■ **EXERCISE INSTRUCTIONS**: Copy every line of the records exactly, without including the images.

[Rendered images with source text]
┏━━
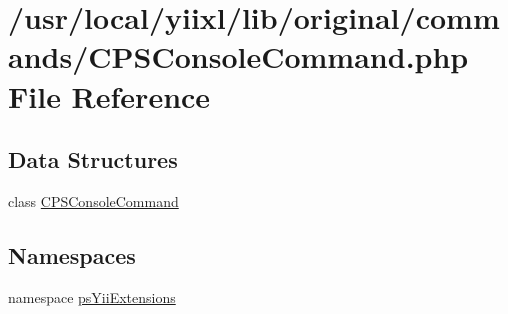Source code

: \hypertarget{CPSConsoleCommand_8php}{
\section{/usr/local/yiixl/lib/original/commands/CPSConsoleCommand.php File Reference}
\label{CPSConsoleCommand_8php}
}
\subsection*{Data Structures}
\begin{DoxyCompactItemize}
\item 
class \hyperlink{classCPSConsoleCommand}{CPSConsoleCommand}
\end{DoxyCompactItemize}
\subsection*{Namespaces}
\begin{DoxyCompactItemize}
\item 
namespace \hyperlink{namespacepsYiiExtensions}{psYiiExtensions}
\end{DoxyCompactItemize}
┗━━
■ **EXERCISE RESULT**:
Source code

: \hypertarget{CPSConsoleCommand_8php}{
\section{/usr/local/yiixl/lib/original/commands/CPSConsoleCommand.php File Reference}
\label{CPSConsoleCommand_8php}
}
\subsection*{Data Structures}
\begin{DoxyCompactItemize}
\item 
class \hyperlink{classCPSConsoleCommand}{CPSConsoleCommand}
\end{DoxyCompactItemize}
\subsection*{Namespaces}
\begin{DoxyCompactItemize}
\item 
namespace \hyperlink{namespacepsYiiExtensions}{psYiiExtensions}
\end{DoxyCompactItemize}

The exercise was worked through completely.